Lettie l'avait repéré dès son entrée dans l'auberge. Il ne cherchait pourtant pas à se faire remarquer. À sa façon de se mouvoir, on devinait un homme habitué à la discrétion, capable de disparaître aussi vite qu'il avait surgi. Il n'en avait pas fallu davantage pour susciter l'intérêt de Lettie, qui s'était aussitôt prise à imaginer qu'il s'agissait là de quelque bandit ou de quelque justicier des grands chemins. Le cœur battant, la jeune femme l'avait regardé s'approcher du comptoir. Il la dominait d'une tête et, bien que mince, il dégageait une impression de solidité et de force. Son visage, cependant, n'affichait aucun sentiment particulier.

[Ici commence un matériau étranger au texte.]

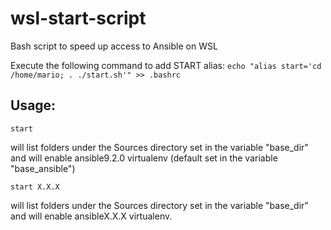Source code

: # wsl-start-script

Bash script to speed up access to Ansible on WSL

Execute the following command to add START alias:
`echo "alias start='cd /home/mario; . ./start.sh'" >> .bashrc`

## Usage:

`start`

will list folders under the Sources directory set in the variable "base_dir"
and will enable ansible9.2.0 virtualenv (default set in the variable "base_ansible")

`start X.X.X`

will list folders under the Sources directory set in the variable "base_dir"
and will enable ansibleX.X.X virtualenv.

Lettie avait en vain guetté les signes par lesquels les hommes saluaient d'ordinaire sa beauté, qui allaient de la discrète moue appréciatrice au sourire séducteur, en passant par l'œillade en coin.
« Deux chambres voisines, avait-il demandé, laconique.
- Deux ? avait répété Lettie en haussant les sourcils.
- Ma cousine m'accompagne. »
Il avait esquissé un geste en direction de la petite personne qui était entrée à sa suite dans l'auberge, et sur laquelle le regard de Lettie avait glissé sans s'arrêter : avec son air de gamine mal dégrossie, elle ne présentait rien qui pût retenir son attention, mais la savoir liée au bel inconnu changeait sensiblement la donne. Pourtant, Lettie avait eu beau la dévisager, elle n'avait décelé aucune ressemblance entre cette enfant pâle et maigrichonne et le grand et sombre jeune homme. À son grand regret, celui-ci avait finalement abrégé leur échange et entraîné sa cousine vers leurs chambres à l'étage.
Lettie avait tant bien que mal résisté à l'envie d'abandonner son comptoir pour traîner dans le couloir, juste au cas où ; au lieu de cela, elle s'était contenté d'attendre, fébrile, que le repas du soir ramenât dans la grande salle les nouveaux venus. Elle devrait alors servir les plats, bien sûr, mais elle trouverait certainement assez de liberté pour adresser la parole au jeune homme. Elle se l'était promis.

La gorge nouée, Nino contempla le plat de poisson et de légumes que la serveuse avait déposé devant elle. L'assiette dégageait un agréable fumet, mais la jeune fille sentait qu'elle ne parviendrait pas à en avaler plus de quelques bouchées. Ce soir, la distance instaurée entre eux par Jaffar lui pesait un peu trop. Elle s'était déjà retrouvée plusieurs fois au bord des larmes, partagée entre l'envie pudique de cacher son chagrin et l'espoir que son compagnon remarquât enfin qu'elle n'allait pas bien. Elle aurait tant voulu qu'il la consolât, qu'il la prît dans ses bras comme il l'avait déjà fait, autrefois, et qu'il lui assurât de nouveau qu'il l'aimait et ne la quitterait jamais. Il était assis juste à côté d'elle, et pourtant comme il lui semblait loin, déjà...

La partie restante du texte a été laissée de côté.